Friday, August 23, 2024

A CHILD'S DEATH PUNCTUATES EVERYDAY LIFE

The dates and times of our children's deaths are forever seared into our brains. For me, it has meant when the number nine or September comes up, I pause to realize that is the month of my son, Chris' birth and  death. If any number around twenty-three comes up, I calculate how many days this is is before or after Chris' last earthly birthday. If twenty-four or near there comes up, I remember Chris died on September 24th. 

It is an odd mental exercise. Perhaps some of you do this without realizing it. Perhaps it is part of PTSD which the death of our children can cause. Perhaps, it is a way of accepting or transitioning into a life without our children. An internal, subconscious clock that repeatedly punctuates our lives and  most certainly time. A means to accepting without ever forgetting.

How very unfair for us as parents to be reminded of our children's deaths by so many simple things. But, this is, unfortunately, how our lives are now. Just as I recall September 19, 1976, as the date of Chris' birth, I remember September 24, 1999 as the date of his death.

We cannot avoid these recollections, these calculations, these dates.

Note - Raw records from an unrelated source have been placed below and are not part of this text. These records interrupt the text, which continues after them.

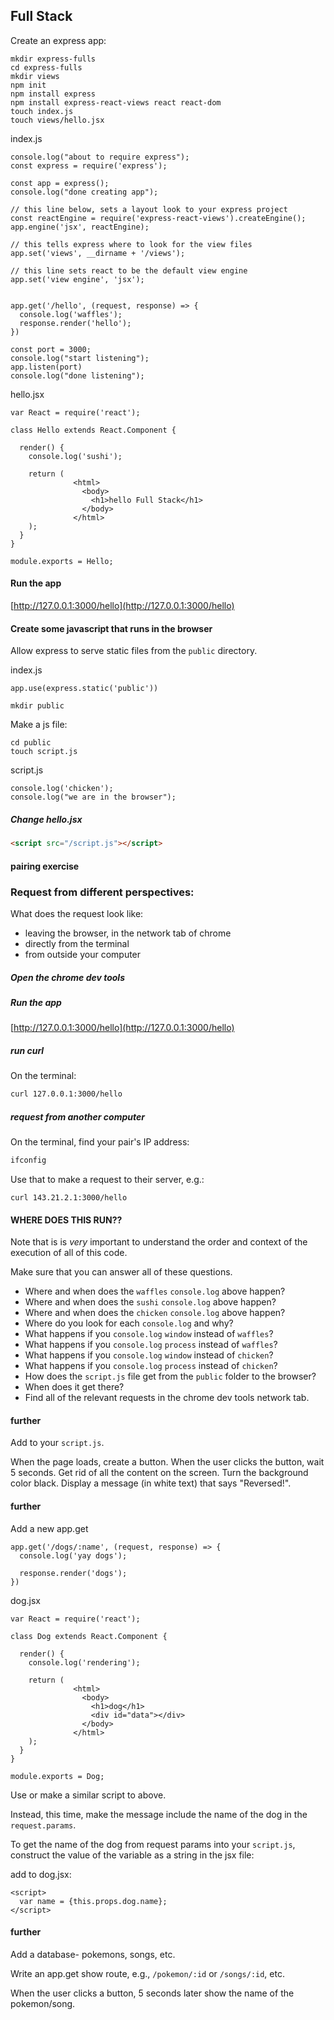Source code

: ## Full Stack

Create an express app:

```
mkdir express-fulls
cd express-fulls
mkdir views
npm init
npm install express
npm install express-react-views react react-dom
touch index.js
touch views/hello.jsx
```


index.js
```
console.log("about to require express");
const express = require('express');

const app = express();
console.log("done creating app");

// this line below, sets a layout look to your express project
const reactEngine = require('express-react-views').createEngine();
app.engine('jsx', reactEngine);

// this tells express where to look for the view files
app.set('views', __dirname + '/views');

// this line sets react to be the default view engine
app.set('view engine', 'jsx');


app.get('/hello', (request, response) => {
  console.log('waffles');
  response.render('hello');
})

const port = 3000;
console.log("start listening");
app.listen(port)
console.log("done listening");
```

hello.jsx
```
var React = require('react');

class Hello extends React.Component {

  render() {
    console.log('sushi');

    return (
              <html>
                <body>
                  <h1>hello Full Stack</h1>
                </body>
              </html>
    );
  }
}

module.exports = Hello;
```


#### Run the app

[http://127.0.0.1:3000/hello](http://127.0.0.1:3000/hello)

#### Create some javascript that runs in the browser

Allow express to serve static files from the `public` directory.

index.js
```
app.use(express.static('public'))
```

```shell
mkdir public
```

Make a js file:
```
cd public
touch script.js
```

script.js
```
console.log('chicken');
console.log("we are in the browser");
```

##### Change hello.jsx
```html
<script src="/script.js"></script>
```

#### pairing exercise

### Request from different perspectives:
What does the request look like:
  - leaving the browser, in the network tab of chrome
  - directly from the terminal
  - from outside your computer

##### Open the chrome dev tools

##### Run the app

[http://127.0.0.1:3000/hello](http://127.0.0.1:3000/hello)


##### run curl

On the terminal:

```bash
curl 127.0.0.1:3000/hello
```

##### request from another computer

On the terminal, find your pair's IP address:
```bash
ifconfig
```

Use that to make a request to their server, e.g.:

```
curl 143.21.2.1:3000/hello
```

#### WHERE DOES THIS RUN??

Note that is is *very* important to understand the order and context of the execution of all of this code.

Make sure that you can answer all of these questions.

- Where and when does the `waffles` `console.log` above happen?
- Where and when does the `sushi` `console.log` above happen?
- Where and when does the `chicken` `console.log` above happen?
- Where do you look for each `console.log` and why?
- What happens if you `console.log` `window` instead of `waffles`?
- What happens if you `console.log` `process` instead of `waffles`?
- What happens if you `console.log` `window` instead of `chicken`?
- What happens if you `console.log` `process` instead of `chicken`?
- How does the `script.js` file get from the `public` folder to the browser?
- When does it get there?
- Find all of the relevant requests in the chrome dev tools network tab.



#### further
Add to your `script.js`.

When the page loads, create a button. When the user clicks the button, wait 5 seconds. Get rid of all the content on the screen. Turn the background color black. Display a message (in white text) that says "Reversed!".

#### further

Add a new app.get
```
app.get('/dogs/:name', (request, response) => {
  console.log('yay dogs');

  response.render('dogs');
})
```

dog.jsx
```
var React = require('react');

class Dog extends React.Component {

  render() {
    console.log('rendering');

    return (
              <html>
                <body>
                  <h1>dog</h1>
                  <div id="data"></div>
                </body>
              </html>
    );
  }
}

module.exports = Dog;
```

Use or make a similar script to above.

Instead, this time, make the message include the name of the dog in the `request.params`.

To get the name of the dog from request params into your `script.js`, construct the value of the variable as a string in the jsx file:

add to dog.jsx:
```
<script>
  var name = {this.props.dog.name};
</script>
```

#### further
Add a database- pokemons, songs, etc.

Write an app.get show route, e.g., `/pokemon/:id` or `/songs/:id`, etc.

When the user clicks a button, 5 seconds later show the name of the pokemon/song.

They come into our hearts and heads because the dates of these significant events punctuate our lives into before and after. We did this or that when son or daughter was alive. We can no longer bear to do this same activity on a particular date since our sons or daughters died. 

I can't say, "Do not do this,"  because somehow, punctuating is a method of coping, of handling our lives and containing our grief. And a time of year that brings fond memories, plus anger and sadness that the happy times have been cut off by another date. We all do this. We are not alone. Nor, are we crazy.

Our punctuation points will never go away, but we need to strike a balance within ourselves depending on where we are in our grief journey. Anywhere from complete absorption in grief or several days of melancholy which pass.

I suggest daily journaling to help express grief and a way to see our progress in re-integrating life without our children. Do TaiChi, pray, yoga, massage, relaxing music, gardening. Or a new hobby like painting, pottery, making beaded jewelry, sewing, a walking club.  Whatever helps lift you up mentally and physically. None of this will bring back our children, but it will help us accept the facts as they are. To stay grounded in reality. Out of bed, avoiding self neglect, off the couch, even out of a dark closet or away from the TV screen 24/7.

Mourning a child is the worst of any pain. But the pain has to be confronted gradually to help us, as parents, move forward inch by inch to having a life again for ourselves, our spouses, our partners, our living children and for gainful employment. Life will go on around us for a period of time. Then bit by bit we find a new sense of "normalcy."  How we get there is an individual, but necessary, process for each of us. We are not okay with what has happened. Nor should our lives be defined and destroyed by the deaths of our children. This the mysterious "acceptance" I so often mention, punctuated as it is.

"But I am in pain and despair; Lift me up, Oh God, and save me!"   Psalm 69: 29

P.S. My sincerest apologies for being away for so long. I am juggling several health issues and frequently in much pain. I hope you will pray for me as I do for you.